Once the line with "Provides for three" is found in the entries below, repeat it and each following line exactly, up to and including the line with "GenerativeModel() : Base class". Add no other lines.

Items listed in a dataset:
Segment Open

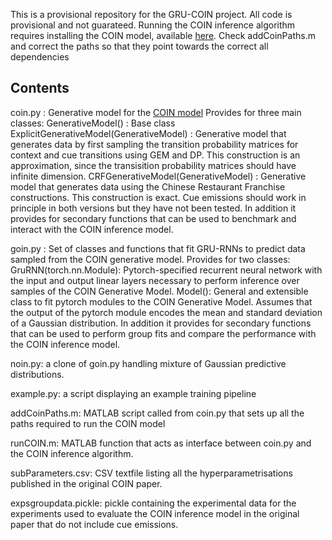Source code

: This is a provisional repository for the GRU-COIN project. All code is provisional and not guarateed.
Running the COIN inference algorithm requires installing the COIN model, available [here](https://github.com/jamesheald/COIN). Check addCoinPaths.m and correct the paths so that they point towards the correct all dependencies

Contents
------------------------
coin.py : Generative model for the [COIN model](https://www.nature.com/articles/s41586-021-04129-3)
	Provides for three main classes:
		GenerativeModel() : Base class 
		ExplicitGenerativeModel(GenerativeModel) : Generative model that generates data by first sampling the transition probability matrices for context and cue transitions using GEM and DP. This construction is an approximation, since the transisition probability matrices should have infinite dimension.
		CRFGenerativeModel(GenerativeModel) : Generative model that generates data using the Chinese Restaurant Franchise constructions. This construction is exact.
		Cue emissions should work in principle in both versions but they have not been tested.
	In addition it provides for secondary functions that can be used to benchmark and interact with the COIN inference model. 

goin.py : Set of classes and functions that fit GRU-RNNs to predict data sampled from the COIN generative model.
	Provides for two classes:
		GruRNN(torch.nn.Module): Pytorch-specified recurrent neural network with the input and output linear layers necessary to perform inference over samples of the COIN Generative Model.
		Model(): General and extensible class to fit pytorch modules to the COIN Generative Model. Assumes that the output of the pytorch module encodes the mean and standard deviation of a Gaussian distribution.
	In addition it provides for secondary functions that can be used to perform group fits and compare the performance with the COIN inference model.

noin.py: a clone of goin.py handling mixture of Gaussian predictive distributions.

example.py: a script displaying an example training pipeline

addCoinPaths.m: MATLAB script called from coin.py that sets up all the paths required to run the COIN model

runCOIN.m: MATLAB function that acts as interface between coin.py and the COIN inference algorithm.

subParameters.csv: CSV textfile listing all the hyperparametrisations published in the original COIN paper.

expsgroupdata.pickle: pickle containing the experimental data for the experiments used to evaluate the COIN inference model in the original paper that do not include cue emissions.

Segment Closed

Answer space:
	Provides for three main classes:
		GenerativeModel() : Base class 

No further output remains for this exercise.